Dedico esse post a um detalhe desagradável e recorrente no universo dos vinhos aqui no Brasil. A discrepância de  preços. Muitas vezes, nos supermercados as variações de preço de uma mesma garrafa podem ser absurdas e abusivas.

Não pude deixar de notar esse fator que já me incomodava, mas que aqui comprovo com clareza. O que peço é um pouco de atenção e talvez uma pesquisa rápida em seu computador ou smartphone antes de adquirir um vinho em alguns supermercados. Não fique “bitolado”, aproveite as ofertas e oportunidades. Mas atenção!

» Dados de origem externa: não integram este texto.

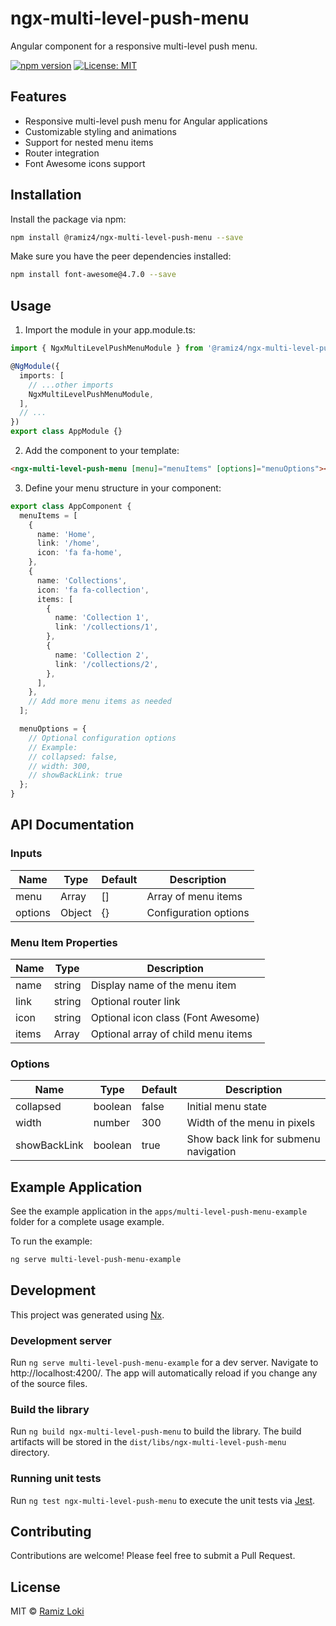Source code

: # ngx-multi-level-push-menu

Angular component for a responsive multi-level push menu.

[![npm version](https://badge.fury.io/js/%40ramiz4%2Fngx-multi-level-push-menu.svg)](https://badge.fury.io/js/%40ramiz4%2Fngx-multi-level-push-menu)
[![License: MIT](https://img.shields.io/badge/License-MIT-yellow.svg)](https://opensource.org/licenses/MIT)

## Features

- Responsive multi-level push menu for Angular applications
- Customizable styling and animations
- Support for nested menu items
- Router integration
- Font Awesome icons support

## Installation

Install the package via npm:

```bash
npm install @ramiz4/ngx-multi-level-push-menu --save
```

Make sure you have the peer dependencies installed:

```bash
npm install font-awesome@4.7.0 --save
```

## Usage

1. Import the module in your app.module.ts:

```typescript
import { NgxMultiLevelPushMenuModule } from '@ramiz4/ngx-multi-level-push-menu';

@NgModule({
  imports: [
    // ...other imports
    NgxMultiLevelPushMenuModule,
  ],
  // ...
})
export class AppModule {}
```

2. Add the component to your template:

```html
<ngx-multi-level-push-menu [menu]="menuItems" [options]="menuOptions"></ngx-multi-level-push-menu>
```

3. Define your menu structure in your component:

```typescript
export class AppComponent {
  menuItems = [
    {
      name: 'Home',
      link: '/home',
      icon: 'fa fa-home',
    },
    {
      name: 'Collections',
      icon: 'fa fa-collection',
      items: [
        {
          name: 'Collection 1',
          link: '/collections/1',
        },
        {
          name: 'Collection 2',
          link: '/collections/2',
        },
      ],
    },
    // Add more menu items as needed
  ];

  menuOptions = {
    // Optional configuration options
    // Example:
    // collapsed: false,
    // width: 300,
    // showBackLink: true
  };
}
```

## API Documentation

### Inputs

| Name    | Type   | Default | Description           |
| ------- | ------ | ------- | --------------------- |
| menu    | Array  | []      | Array of menu items   |
| options | Object | {}      | Configuration options |

### Menu Item Properties

| Name  | Type   | Description                        |
| ----- | ------ | ---------------------------------- |
| name  | string | Display name of the menu item      |
| link  | string | Optional router link               |
| icon  | string | Optional icon class (Font Awesome) |
| items | Array  | Optional array of child menu items |

### Options

| Name         | Type    | Default | Description                           |
| ------------ | ------- | ------- | ------------------------------------- |
| collapsed    | boolean | false   | Initial menu state                    |
| width        | number  | 300     | Width of the menu in pixels           |
| showBackLink | boolean | true    | Show back link for submenu navigation |

## Example Application

See the example application in the `apps/multi-level-push-menu-example` folder for a complete usage example.

To run the example:

```bash
ng serve multi-level-push-menu-example
```

## Development

This project was generated using [Nx](https://nx.dev).

### Development server

Run `ng serve multi-level-push-menu-example` for a dev server. Navigate to http://localhost:4200/. The app will automatically reload if you change any of the source files.

### Build the library

Run `ng build ngx-multi-level-push-menu` to build the library. The build artifacts will be stored in the `dist/libs/ngx-multi-level-push-menu` directory.

### Running unit tests

Run `ng test ngx-multi-level-push-menu` to execute the unit tests via [Jest](https://jestjs.io).

## Contributing

Contributions are welcome! Please feel free to submit a Pull Request.

## License

MIT © [Ramiz Loki](https://ramizloki.com)
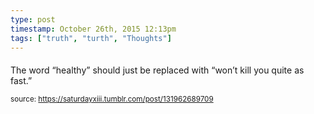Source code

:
 ```yaml
---
type: post
timestamp: October 26th, 2015 12:13pm
tags: ["truth", "turth", "Thoughts"]
---
```

####
                    
The word “healthy” should just be replaced with “won’t kill you quite as fast.”

                
                
                
                
                
                
                                
<small>source: https://saturdayxiii.tumblr.com/post/131962689709</small>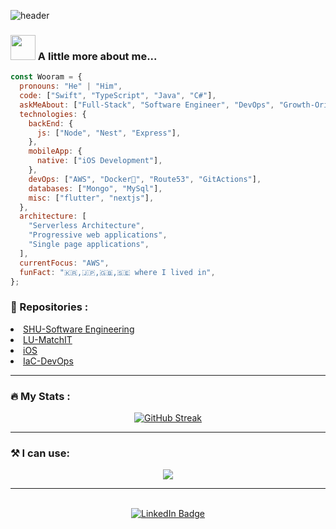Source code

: ![header](https://capsule-render.vercel.app/api?type=venom&height=150&color=B897FF&text=いらっしゃい&section=header&reversal=false&descAlign=50&descAlignY=25&descSize=30&desc=^^&textBg=false&animation=blink&stroke=B897FF)

### <img src="https://media.giphy.com/media/A9dZqpVpbLsju/giphy.gif" width="40"> A little more about me...
```javascript
const Wooram = {
  pronouns: "He" | "Him",
  code: ["Swift", "TypeScript", "Java", "C#"],
  askMeAbout: ["Full-Stack", "Software Engineer", "DevOps", "Growth-Oriented"],
  technologies: {
    backEnd: {
      js: ["Node", "Nest", "Express"],
    },
    mobileApp: {
      native: ["iOS Development"],
    },
    devOps: ["AWS", "Docker🐳", "Route53", "GitActions"],
    databases: ["Mongo", "MySql"],
    misc: ["flutter", "nextjs"],
  },
  architecture: [
    "Serverless Architecture",
    "Progressive web applications",
    "Single page applications",
  ],
  currentFocus: "AWS",
  funFact: "🇰🇷,🇯🇵,🇬🇧,🇸🇪 where I lived in",
};
```

### :luggage: Repositories :

<div>
<li>
    <a href="https://github.com/legacy-shu">SHU-Software Engineering</a>
</li>
<li>
    <a href="https://github.com/legacy-matchit">LU-MatchIT</a>
</li>
<li>
    <a href="https://github.com/legacy-ios">iOS</a>
</li>
<li>
    <a href="https://github.com/cloud-iac">IaC-DevOps</a>
</li>
</div>

---

### :fire: My Stats :

<div align="center">
<a href="https://git.io/streak-stats"><img src="https://github-readme-streak-stats.herokuapp.com?user=w-ryan-jung&theme=dawnfox&mode=weekly&card_width=500" alt="GitHub Streak" /></a>
</div>

---

### :hammer_and_pick: I can use:

<p align="center">
  <a href="https://skillicons.dev">
    <img src="https://skillicons.dev/icons?i=java,swift,cs,js,react,nodejs,mongodb,mysql,aws,docker,vscode" />
  </a>
</p>

---

<br>
<div id="badges" align="center">
  <a href="https://www.linkedin.com/in/wooramjung/">
    <img src="https://img.shields.io/badge/LinkedIn-blue?style=for-the-badge&logo=linkedin&logoColor=white" alt="LinkedIn Badge"/>
  </a>
</div>
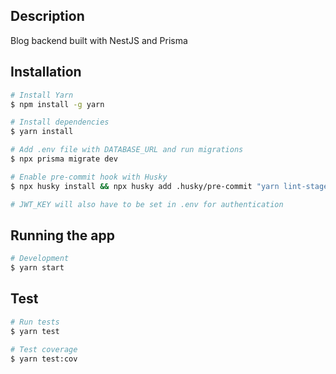 ## Description

Blog backend built with NestJS and Prisma

## Installation

```bash
# Install Yarn
$ npm install -g yarn

# Install dependencies
$ yarn install

# Add .env file with DATABASE_URL and run migrations
$ npx prisma migrate dev

# Enable pre-commit hook with Husky
$ npx husky install && npx husky add .husky/pre-commit "yarn lint-staged"

# JWT_KEY will also have to be set in .env for authentication
```

## Running the app

```bash
# Development
$ yarn start
```

## Test

```bash
# Run tests
$ yarn test

# Test coverage
$ yarn test:cov
```
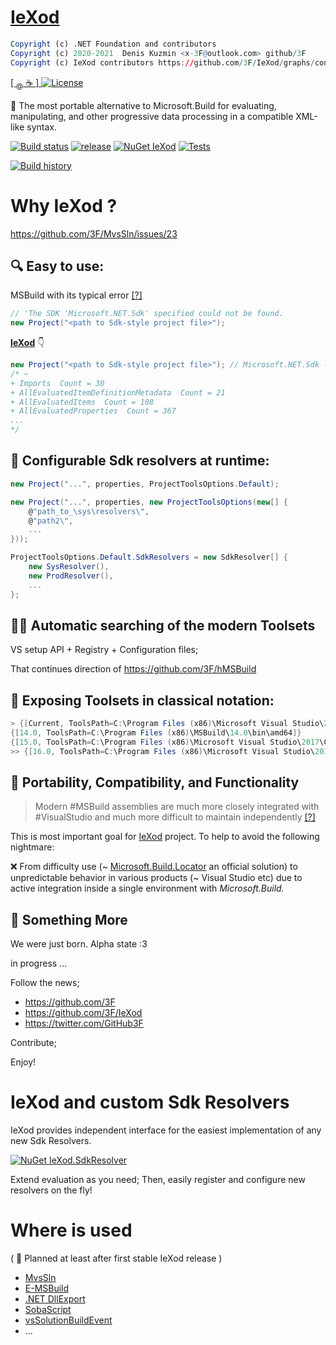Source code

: # [IeXod](https://github.com/3F/IeXod)

```r
Copyright (c) .NET Foundation and contributors
Copyright (c) 2020-2021  Denis Kuzmin <x-3F@outlook.com> github/3F
Copyright (c) IeXod contributors https://github.com/3F/IeXod/graphs/contributors
```

[ [ <sub>@</sub> ☕ ] ](https://3F.github.io/Donation/) [![License](https://img.shields.io/badge/License-MIT-74A5C2.svg)](https://github.com/3F/IeXod/blob/master/LICENSE)

🧰 The most portable alternative to Microsoft.Build for evaluating, manipulating, and other progressive data processing in a compatible XML-like syntax.

[![Build status](https://ci.appveyor.com/api/projects/status/mclqcptonbch6jjv/branch/master?svg=true)](https://ci.appveyor.com/project/3Fs/iexod/branch/master)
[![release](https://img.shields.io/github/v/release/3F/IeXod?include_prereleases&sort=semver)](https://github.com/3F/IeXod/releases/latest)
[![NuGet IeXod](https://img.shields.io/nuget/v/IeXod.svg)](https://www.nuget.org/packages/IeXod/)
[![Tests](https://img.shields.io/appveyor/tests/3Fs/iexod/master.svg)](https://ci.appveyor.com/project/3Fs/iexod/build/tests)

[![Build history](https://buildstats.info/appveyor/chart/3Fs/iexod?buildCount=20&includeBuildsFromPullRequest=true&showStats=true)](https://ci.appveyor.com/project/3Fs/iexod/history)

# Why IeXod ?

https://github.com/3F/MvsSln/issues/23

## 🔍 Easy to use:

MSBuild with its typical error [[?]](https://github.com/3F/MvsSln/wiki/Advanced-Features#about--possible--problems)

```csharp
// 'The SDK 'Microsoft.NET.Sdk' specified could not be found.
new Project("<path to Sdk-style project file>");
```

**[IeXod](https://github.com/3F/IeXod)** 👇

```csharp
new Project("<path to Sdk-style project file>"); // Microsoft.NET.Sdk -> 
/* ~
+ Imports  Count = 30
+ AllEvaluatedItemDefinitionMetadata  Count = 21
+ AllEvaluatedItems  Count = 108
+ AllEvaluatedProperties  Count = 367
...
*/
```

## 🔧 Configurable Sdk resolvers at runtime:

```csharp
new Project("...", properties, ProjectToolsOptions.Default);

new Project("...", properties, new ProjectToolsOptions(new[] { 
    @"path_to_\sys\resolvers\", 
    @"path2\",
    ...
}));

ProjectToolsOptions.Default.SdkResolvers = new SdkResolver[] { 
    new SysResolver(), 
    new ProdResolver(),
    ...
};
```

## 🧦🎯 Automatic searching of the modern Toolsets

VS setup API + Registry + Configuration files;

That continues direction of https://github.com/3F/hMSBuild

## 🔨 Exposing Toolsets in classical notation:

```csharp
> {[Current, ToolsPath=C:\Program Files (x86)\Microsoft Visual Studio\2019\Community\MSBuild\Current\Bin\amd64]}
{[14.0, ToolsPath=C:\Program Files (x86)\MSBuild\14.0\bin\amd64]}
{[15.0, ToolsPath=C:\Program Files (x86)\Microsoft Visual Studio\2017\Community\MSBuild\15.0\Bin\amd64]}
>> {[16.0, ToolsPath=C:\Program Files (x86)\Microsoft Visual Studio\2019\Community\MSBuild\Current\Bin\amd64]}
```

## 🧰 Portability, Compatibility, and Functionality

> Modern #MSBuild assemblies are much more closely integrated with #VisualStudio and much more difficult to maintain independently [[?]](https://twitter.com/GitHub3F/status/1184170248532119552)

This is most important goal for [IeXod](https://github.com/3F/IeXod) project. To help to avoid the following nightmare: 

❌ From difficulty use (\~ [Microsoft.Build.Locator](https://www.nuget.org/packages/Microsoft.Build.Locator/) an official solution) to unpredictable behavior in various products (\~ Visual Studio etc) due to active integration inside a single environment with *Microsoft.Build.*

## 🎈 Something More

We were just born. Alpha state :3

in progress ...

Follow the news;

* https://github.com/3F
* https://github.com/3F/IeXod
* https://twitter.com/GitHub3F

Contribute;

Enjoy!

# IeXod and custom Sdk Resolvers

IeXod provides independent interface for the easiest implementation of any new Sdk Resolvers.

[![NuGet IeXod.SdkResolver](https://img.shields.io/nuget/v/IeXod.SdkResolver.svg)](https://www.nuget.org/packages/IeXod.SdkResolver/)

Extend evaluation as you need; Then, easily register and configure new resolvers on the fly!

# Where is used

( 📅 Planned at least after first stable IeXod release )

* [MvsSln](https://github.com/3F/MvsSln)
* [E-MSBuild](https://github.com/3F/E-MSBuild)
* [.NET DllExport](https://github.com/3F/DllExport)
* [SobaScript](https://github.com/3F/SobaScript)
* [vsSolutionBuildEvent](https://github.com/3F/vsSolutionBuildEvent)
* ...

Vai aqui um exemplo que pude comprovar essa semana. O vinho em questão é o Emiliana Carménère. Um vinho simples bem indicado para o dia-a-dia. Havia comprado uma garrafa esses dias em um supermercado (Big Box) por R$16,90… bem em conta! Na semana seguinte, passei no supermercado que costumo frequentar semanalmente (Pão de Açúcar) e vi a mesma garrafa por R$51,90… o primeiro pensamento que vem a cabeça é: “Poxa, o vinho estava barato no outro supermercado, deveria ter comprado logo uma caixa”. É uma pena, mas isso não é verdade. O preço praticado lá estava bom, mas apenas um pouco abaixo do valor de mercado.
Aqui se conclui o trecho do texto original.